Hunderttausende Menschen haben am 29. März 2025 in Maltepe, einem Stadtteil Istanbuls, an der größten Demonstration seit den Gezi-Protesten von 2013 teilgenommen. Die Versammlung fand am letzten Tag des Fastenmonats Ramadan statt und versammelte sich, um gegen die Festnahme des Istanbuler Bürgermeisters Ekrem İmamoğlu zu protestieren. Laut der oppositionellen CHP (Republikanische Volkspartei) waren es sogar 2,2 Millionen Teilnehmer, die auf die Straße gingen, um Reformen und eine Rückkehr zur Demokratie einzufordern.
Ekrem İmamoğlu wurde am 19. März 2025 festgenommen und befindet sich seitdem in Untersuchungshaft. Ihm werden Korruptionsvorwürfe und die Unterstützung von Terrororganisationen vorgeworfen. Er gilt als der wichtigste Rivale von Präsident Recep Tayyip Erdoğan und sein Schicksal hat eine Welle an Protesten ausgelöst. Die Demonstranten forderten nicht nur die Freilassung İmamoğlus, sondern auch den Rücktritt der Regierung. Slogans wie „Tayyip istifa“ (Tayyip, tritt zurück) hallten durch die Straßen, während viele Teilnehmer die türkische Flagge, Fahnen der CHP und Porträts von Mustafa Kemal Atatürk trugen.

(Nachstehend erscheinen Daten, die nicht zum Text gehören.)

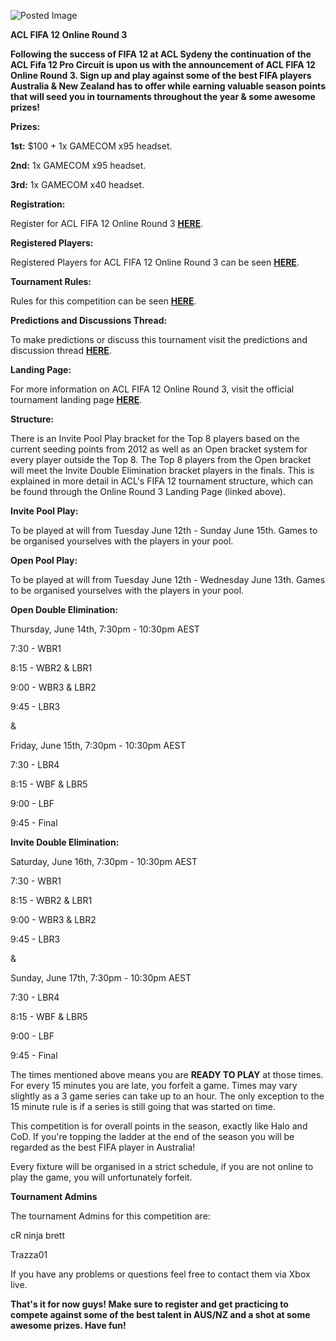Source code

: ![Posted Image](http://i282.photobucket.com/albums/kk259/ilt12/fifaor3s.png)





**ACL FIFA 12 Online Round 3**





**Following the success of FIFA 12 at ACL Sydeny the continuation of the ACL Fifa 12 Pro Circuit is upon us with the announcement of ACL FIFA 12 Online Round 3. Sign up and play against some of the best FIFA players Australia & New Zealand has to offer while earning valuable season points that will seed you in tournaments throughout the year & some awesome prizes!**





**Prizes:**


**1st:**
 $100 + 1x GAMECOM x95 headset.



**2nd:**
 1x GAMECOM x95 headset.



**3rd:**
 1x GAMECOM x40 headset.






**Registration:**

Register for ACL FIFA 12 Online Round 3 
[**HERE**](http://registration.aclpro.com.au/?e=79).






**Registered Players:**

Registered Players for ACL FIFA 12 Online Round 3 can be seen 
[**HERE**](http://www.aclpro.com.au/2012/events/fifa/acl-fifa-12-or3-rego).






**Tournament Rules:**

Rules for this competition can be seen 
[**HERE**](http://www.aclpro.com.au/procircuit/fifa-2012-rules).






**Predictions and Discussions Thread:**

To make predictions or discuss this tournament visit the predictions and discussion thread 
[**HERE**](http://www.aclpro.com.au/forums/topic/17829-acl-fifa-12-online-round-3-predictions-and-discussions/).






**Landing Page:**

For more information on ACL FIFA 12 Online Round 3, visit the official tournament landing page 
[**HERE**](http://www.aclpro.com.au/2012/events/fifa/acl-fifa-12-or3-landing-page).






**Structure:**

There is an Invite Pool Play bracket for the Top 8 players based on the current seeding points from 2012 as well as an Open bracket system for every player outside the Top 8. The Top 8 players from the Open bracket will meet the Invite Double Elimination bracket players in the finals. This is explained in more detail in ACL's FIFA 12 tournament structure, which can be found through the Online Round 3 Landing Page (linked above).






**Invite Pool Play:**


To be played at will from Tuesday June 12th - Sunday June 15th. Games to be organised yourselves with the players in your pool.






**Open Pool Play:**


To be played at will from Tuesday June 12th - Wednesday June 13th. Games to be organised yourselves with the players in your pool.






**Open Double Elimination:**


Thursday, June 14th, 7:30pm - 10:30pm AEST


7:30 - WBR1


8:15 - WBR2 & LBR1


9:00 - WBR3 & LBR2


9:45 - LBR3





&





Friday, June 15th, 7:30pm - 10:30pm AEST 


7:30 - LBR4


8:15 - WBF & LBR5


9:00 - LBF


9:45 - Final






**Invite Double Elimination:**

Saturday, June 16th, 7:30pm - 10:30pm AEST


7:30 - WBR1


8:15 - WBR2 & LBR1


9:00 - WBR3 & LBR2


9:45 - LBR3





&





Sunday, June 17th, 7:30pm - 10:30pm AEST 


7:30 - LBR4


8:15 - WBF & LBR5


9:00 - LBF


9:45 - Final





The times mentioned above means you are 
**READY TO PLAY**
 at those times. For every 15 minutes you are late, you forfeit a game. Times may vary slightly as a 3 game series can take up to an hour. The only exception to the 15 minute rule is if a series is still going that was started on time.





This competition is for overall points in the season, exactly like Halo and CoD. If you're topping the ladder at the end of the season you will be regarded as the best FIFA player in Australia!





Every fixture will be organised in a strict schedule, if you are not online to play the game, you will unfortunately forfeit.






**Tournament Admins**

The tournament Admins for this competition are:


cR ninja brett


Trazza01


If you have any problems or questions feel free to contact them via Xbox live.






**That's it for now guys! Make sure to register and get practicing to compete against some of the best talent in AUS/NZ and a shot at some awesome prizes. Have fun!**
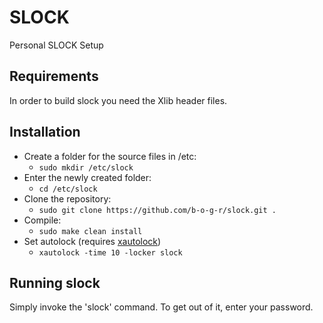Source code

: SLOCK
============================
Personal SLOCK Setup


Requirements
------------
In order to build slock you need the Xlib header files.


## Installation
* Create a folder for the source files in /etc:
  * `sudo mkdir /etc/slock`
* Enter the newly created folder:
  * `cd /etc/slock`
* Clone the repository:
  * `sudo git clone https://github.com/b-o-g-r/slock.git .`
* Compile:
  * `sudo make clean install`
* Set autolock (requires [xautolock](https://linux.die.net/man/1/xautolock))
  * `xautolock -time 10 -locker slock`


Running slock
-------------
Simply invoke the 'slock' command. To get out of it, enter your password.

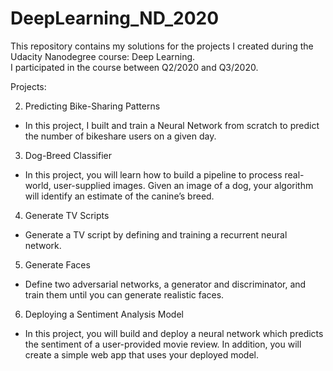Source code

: # DeepLearning_ND_2020

This repository contains my solutions for the projects I created during the Udacity Nanodegree course: Deep Learning. <br>
I participated in the course between Q2/2020 and Q3/2020.<br>

Projects: <br>

2. Predicting Bike-Sharing Patterns
- In this project, I built and train a Neural Network from scratch to predict the number of bikeshare users on a given day. 

3. Dog-Breed Classifier

- In this project, you will learn how to build a pipeline to process real-world, user-supplied images. Given an image of a dog, your algorithm will identify an estimate of the canine’s breed.

4. Generate TV Scripts

- Generate a TV script by defining and training a recurrent neural network.

5. Generate Faces

- Define two adversarial networks, a generator and discriminator, and train them until you can generate realistic faces.

6. Deploying a Sentiment Analysis Model

- In this project, you will build and deploy a neural network which predicts the sentiment of a user-provided movie review. In addition, you will create a simple web app that uses your deployed model.
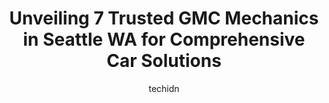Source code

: ---
layout: ampstory
image: https://images.unsplash.com/photo-1603224684009-453e1af42ceb?ixlib=rb-4.0.3&ixid=MnwxMjA3fDB8MHxwaG90by1wYWdlfHx8fGVufDB8fHx8&auto=format&fit=crop&w=640&h=853&q=80
author: techidn
featured: false
description: Entrust your vehicle to the 7 best GMC Mechanic in Seattle WA, USA and experience the difference they can make. With their extensive knowledge, state-of-the-art facilities, and commitment to
title: Unveiling 7 Trusted GMC Mechanics in Seattle WA for Comprehensive Car Solutions
cover:
   title: Unveiling 7 Trusted GMC Mechanics in Seattle WA for Comprehensive Car Solutions
   subtitle: Rickpate
   background: https://images.unsplash.com/photo-1603224684009-453e1af42ceb?ixlib=rb-4.0.3&ixid=MnwxMjA3fDB8MHxwaG90by1wYWdlfHx8fGVufDB8fHx8&auto=format&fit=crop&w=640&h=853&q=80

pages: 
 - layout: thirds
   top: <h1>#1 Budd & Company Automotive</h1>
   bottom: "<p>Im happy with the service that I got here and I recommend them to folks who need their car serviced for anything more serious than an oil / transmission fluid change. I </p>"
   background: https://www.knot35.com/toplist/wp-content/uploads/2023/06/best-gmc-mechanic-1-in-seattle-wa-1685835443.jpeg
   backgroundblur: true
 - layout: thirds
   top: <h1>#2 Downtown Automotive</h1>
   bottom: "<p>702 6th Ave N, Seattle, WA 98109, United States</p>"
   background: https://www.knot35.com/toplist/wp-content/uploads/2023/06/best-gmc-mechanic-2-in-seattle-wa-1685835443.jpeg
   cta:
      link: https://www.knot35.com/toplist/unveiling-7-trusted-gmc-mechanics-in-seattle-wa-for-comprehensive-car-solutions/
      text: Unveiling 7 Trusted GMC Mechanics in Seattle WA for Comprehensive Car Solutions
 - layout: thirds
   top: <h1>#3 Pacific Rim Automotive, Inc.</h1>
   bottom: "<p>3810 Stone Way N, Seattle, WA 98103, United States</p>"
   background: https://www.knot35.com/toplist/wp-content/uploads/2023/06/best-gmc-mechanic-3-in-seattle-wa-1685835444.jpeg
   cta:
      link: https://www.knot35.com/toplist/unveiling-7-trusted-gmc-mechanics-in-seattle-wa-for-comprehensive-car-solutions/
      text: Unveiling 7 Trusted GMC Mechanics in Seattle WA for Comprehensive Car Solutions
 - layout: thirds
   top: <h1>#4 Toms Auto</h1>
   bottom: "<p>3616 SW Oregon St, Seattle, WA 98126, United States</p>"
   background: https://plus.unsplash.com/premium_photo-1664640458616-3c74f8cb4589?ixlib=rb-4.0.3&ixid=MnwxMjA3fDB8MHxwaG90by1wYWdlfHx8fGVufDB8fHx8&auto=format&fit=crop&w=640&h=853&q=80
   cta:
      link: https://www.knot35.com/toplist/unveiling-7-trusted-gmc-mechanics-in-seattle-wa-for-comprehensive-car-solutions/
      text: Unveiling 7 Trusted GMC Mechanics in Seattle WA for Comprehensive Car Solutions
 - layout: thirds
   top: <h1>#5 Arrows Automotive LLC</h1>
   bottom: "<p>3922 7th Ave S, Seattle, WA 98108, United States</p>"
   background: https://images.unsplash.com/photo-1522441815192-d9f04eb0615c?ixlib=rb-4.0.3&ixid=MnwxMjA3fDB8MHxwaG90by1wYWdlfHx8fGVufDB8fHx8&auto=format&fit=crop&w=640&h=853&q=80
   cta:
      link: https://www.knot35.com/toplist/unveiling-7-trusted-gmc-mechanics-in-seattle-wa-for-comprehensive-car-solutions/
      text: Unveiling 7 Trusted GMC Mechanics in Seattle WA for Comprehensive Car Solutions
 - layout: thirds
   top: <h1>#6 High Road Automotive</h1>
   bottom: "<p>1531 Leary Wy NW, Seattle, WA 98107, United States</p>"
   background: https://images.unsplash.com/photo-1567095761054-7a02e69e5c43?ixlib=rb-4.0.3&ixid=MnwxMjA3fDB8MHxwaG90by1wYWdlfHx8fGVufDB8fHx8&auto=format&fit=crop&w=640&h=853&q=80
   cta:
      link: https://www.knot35.com/toplist/unveiling-7-trusted-gmc-mechanics-in-seattle-wa-for-comprehensive-car-solutions/
      text: Unveiling 7 Trusted GMC Mechanics in Seattle WA for Comprehensive Car Solutions
 - layout: thirds
   top: <h1>#7 Ricks Chevron & Auto Repair</h1>
   bottom: "<p>8506 5th Ave NE, Seattle, WA 98115, United States</p>"
   background: https://images.unsplash.com/photo-1541356665065-22676f35dd40?ixlib=rb-4.0.3&ixid=MnwxMjA3fDB8MHxwaG90by1wYWdlfHx8fGVufDB8fHx8&auto=format&fit=crop&w=640&h=853&q=80
   cta:
      link: https://www.knot35.com/toplist/unveiling-7-trusted-gmc-mechanics-in-seattle-wa-for-comprehensive-car-solutions/
      text: Unveiling 7 Trusted GMC Mechanics in Seattle WA for Comprehensive Car Solutions
 - layout: thirds
   middle: Continue reading...
   background: https://images.unsplash.com/photo-1496096265110-f83ad7f96608?ixlib=rb-4.0.3&ixid=MnwxMjA3fDB8MHxwaG90by1wYWdlfHx8fGVufDB8fHx8&auto=format&fit=crop&w=640&h=853&q=80
   cta:
      link: https://www.knot35.com/toplist/unveiling-7-trusted-gmc-mechanics-in-seattle-wa-for-comprehensive-car-solutions/
      text: Unveiling 7 Trusted GMC Mechanics in Seattle WA for Comprehensive Car Solutions
      
---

Politische Botschaften und Auswirkungen
Dilek İmamoğlu, die Ehefrau des festgenommenen Bürgermeisters, sprach in leidenschaftlichen Reden über die Auswirkungen der hohen Inflation auf die türkischen Familien und die Notwendigkeit von Gerechtigkeit. İmamoğlu selbst wandte sich in einer KI-generierten Videonachricht an die Demonstranten und ermutigte sie, ihre Stimmen zu erheben.
Berichten zufolge wurden seit Beginn der Proteste etwa 2.000 Menschen festgenommen, darunter zahlreiche Journalisten. Der Deutsche Journalisten-Verband (DJV) hat das Vorgehen der türkischen Behörden scharf verurteilt und auf die Gefahren für die Pressefreiheit hingewiesen. Özgür Özel, der Vorsitzende der CHP, hob hervor, dass diese Proteste von fundamentaler Bedeutung für die Demokratie in der Türkei sind und kündigte an, dass die Proteste fortgesetzt werden sollen. Geplante Aktionen sind unter anderem jeden Samstag in einer türkischen Stadt und jeden Mittwoch in Istanbul.
Ausweitung der Protestbewegung
Die Opposition hat bereits angekündigt, die Protestbewegung auszuweiten, und plant landesweite Unterschriftensammlungen für vorgezogene Neuwahlen, mit İmamoğlu als potenziellem Präsidentschaftskandidaten im Wahlkampf 2028. Bonitätsanalysten und politische Beobachter teilen die Ansicht, dass der gegen İmamoğlu geführte Korruptionsprozess als politisches Manöver zur Diskreditierung seines politischen Engagements verstanden wird.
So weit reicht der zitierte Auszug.